The role of methylglyoxal detoxification in Mycobacterium tuberculosis fitness and pathogenesis.

Tuberculosis (TB), caused by Mycobacterium tuberculosis (Mtb), constitutes a major global health challenge. The pathogenesis of Mtb can be largely attributed to its sophisticated survival strategies within host macrophages. Methylglyoxal (MGO), a ubiquitous reactive dicarbonyl metabolite that spontaneously reacts with biopolymers forming advanced glycation end products (AGEs), togethers with reactive oxygen species (ROS) damage cellular events. The glyoxalase system serves as the primary metabolic pathway for MGO detoxification, mitigating carbonyl stress induced by excess MGO. The mycobacterial glyoxalase system likely functions as a vital defense mechanism against glycation and oxidative stress generated during pathogenic infection.
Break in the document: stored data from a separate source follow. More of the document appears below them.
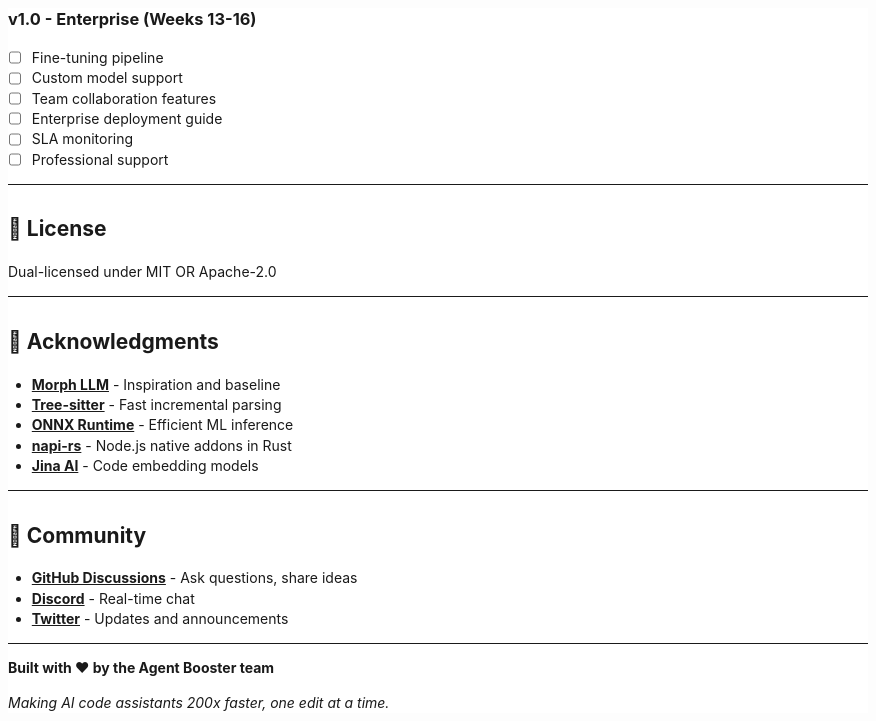 ### v1.0 - Enterprise (Weeks 13-16)
- [ ] Fine-tuning pipeline
- [ ] Custom model support
- [ ] Team collaboration features
- [ ] Enterprise deployment guide
- [ ] SLA monitoring
- [ ] Professional support

---

## 📄 License

Dual-licensed under MIT OR Apache-2.0

---

## 🙏 Acknowledgments

- **[Morph LLM](https://morphllm.com/)** - Inspiration and baseline
- **[Tree-sitter](https://tree-sitter.github.io/)** - Fast incremental parsing
- **[ONNX Runtime](https://onnxruntime.ai/)** - Efficient ML inference
- **[napi-rs](https://napi.rs/)** - Node.js native addons in Rust
- **[Jina AI](https://jina.ai/)** - Code embedding models

---

## 💬 Community

- **[GitHub Discussions](https://github.com/your-org/agent-booster/discussions)** - Ask questions, share ideas
- **[Discord](https://discord.gg/agent-booster)** - Real-time chat
- **[Twitter](https://twitter.com/agent_booster)** - Updates and announcements

---

**Built with ❤️ by the Agent Booster team**

*Making AI code assistants 200x faster, one edit at a time.*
Although extensive research has been conducted on the host glyoxalase system against diabetes, little is known about the mechanisms behind MGO detoxification in Mtb. This review aims at exploring the impact of MGO and its product AGEs on TB treatment and discussing the key molecular components, functions, and regulatory roles of the glyoxalase system in Mtb. Finally, we propose the utilization of mycobacterial glyoxalases as therapeutic targets for the development of anti-tuberculosis drugs.